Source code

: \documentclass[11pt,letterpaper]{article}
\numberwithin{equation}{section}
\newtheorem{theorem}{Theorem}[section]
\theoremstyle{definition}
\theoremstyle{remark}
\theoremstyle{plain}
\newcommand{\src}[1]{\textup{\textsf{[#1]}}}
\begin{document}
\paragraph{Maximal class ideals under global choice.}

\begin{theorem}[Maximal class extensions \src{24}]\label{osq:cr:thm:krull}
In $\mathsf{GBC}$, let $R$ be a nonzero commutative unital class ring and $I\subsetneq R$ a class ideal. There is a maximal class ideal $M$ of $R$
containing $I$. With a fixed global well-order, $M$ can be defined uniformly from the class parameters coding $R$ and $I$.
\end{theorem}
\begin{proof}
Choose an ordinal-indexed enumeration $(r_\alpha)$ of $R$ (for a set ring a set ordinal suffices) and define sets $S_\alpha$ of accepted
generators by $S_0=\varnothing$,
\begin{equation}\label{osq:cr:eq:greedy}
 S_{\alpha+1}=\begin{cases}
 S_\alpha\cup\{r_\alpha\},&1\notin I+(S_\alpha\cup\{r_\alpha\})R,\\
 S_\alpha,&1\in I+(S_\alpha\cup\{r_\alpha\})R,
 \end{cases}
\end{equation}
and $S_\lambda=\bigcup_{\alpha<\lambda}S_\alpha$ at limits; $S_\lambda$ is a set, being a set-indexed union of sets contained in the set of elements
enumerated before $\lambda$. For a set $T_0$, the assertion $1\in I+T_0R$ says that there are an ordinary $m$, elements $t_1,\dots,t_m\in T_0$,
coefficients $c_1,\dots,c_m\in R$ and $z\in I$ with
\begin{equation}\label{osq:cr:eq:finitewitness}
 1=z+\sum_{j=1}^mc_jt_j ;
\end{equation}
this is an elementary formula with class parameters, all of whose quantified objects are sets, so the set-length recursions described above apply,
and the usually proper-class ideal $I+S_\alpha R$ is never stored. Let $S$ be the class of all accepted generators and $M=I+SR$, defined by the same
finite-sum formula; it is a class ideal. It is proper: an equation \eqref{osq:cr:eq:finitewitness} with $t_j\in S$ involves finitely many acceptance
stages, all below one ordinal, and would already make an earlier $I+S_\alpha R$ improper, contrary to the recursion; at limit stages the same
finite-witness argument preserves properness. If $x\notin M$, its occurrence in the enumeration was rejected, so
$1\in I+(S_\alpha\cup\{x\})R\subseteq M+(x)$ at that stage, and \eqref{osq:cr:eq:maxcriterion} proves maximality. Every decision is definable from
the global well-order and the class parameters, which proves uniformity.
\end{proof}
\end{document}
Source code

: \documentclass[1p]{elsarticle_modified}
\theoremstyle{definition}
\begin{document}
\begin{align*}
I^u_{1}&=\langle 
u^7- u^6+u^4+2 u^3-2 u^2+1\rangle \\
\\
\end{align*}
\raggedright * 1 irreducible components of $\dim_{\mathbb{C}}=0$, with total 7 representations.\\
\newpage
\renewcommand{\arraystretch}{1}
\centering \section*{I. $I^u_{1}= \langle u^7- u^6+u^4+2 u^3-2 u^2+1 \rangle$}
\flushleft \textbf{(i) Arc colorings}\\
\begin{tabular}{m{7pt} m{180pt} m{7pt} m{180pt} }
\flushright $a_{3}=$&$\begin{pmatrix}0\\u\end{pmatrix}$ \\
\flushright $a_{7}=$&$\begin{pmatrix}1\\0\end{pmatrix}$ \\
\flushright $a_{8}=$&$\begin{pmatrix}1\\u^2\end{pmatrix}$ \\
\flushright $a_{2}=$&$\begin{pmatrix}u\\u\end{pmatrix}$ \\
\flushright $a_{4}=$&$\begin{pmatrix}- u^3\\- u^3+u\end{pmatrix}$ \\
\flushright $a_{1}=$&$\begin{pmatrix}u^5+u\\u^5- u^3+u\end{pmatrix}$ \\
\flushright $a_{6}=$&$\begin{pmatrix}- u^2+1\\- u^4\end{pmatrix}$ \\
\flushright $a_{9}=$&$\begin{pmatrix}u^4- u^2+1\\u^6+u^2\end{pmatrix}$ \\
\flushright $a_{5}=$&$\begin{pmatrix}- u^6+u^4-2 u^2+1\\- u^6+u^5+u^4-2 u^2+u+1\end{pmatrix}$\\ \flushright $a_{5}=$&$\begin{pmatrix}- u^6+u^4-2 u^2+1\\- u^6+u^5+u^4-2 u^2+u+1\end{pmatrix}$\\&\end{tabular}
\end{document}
☆ ☆ ☆ ☆ ☆
Exercise objective: This exercise requires the lines of the entries containing the string "from".

Solved exercise:
containing $I$. With a fixed global well-order, $M$ can be defined uniformly from the class parameters coding $R$ and $I$.
$1\in I+(S_\alpha\cup\{x\})R\subseteq M+(x)$ at that stage, and \eqref{osq:cr:eq:maxcriterion} proves maximality. Every decision is definable from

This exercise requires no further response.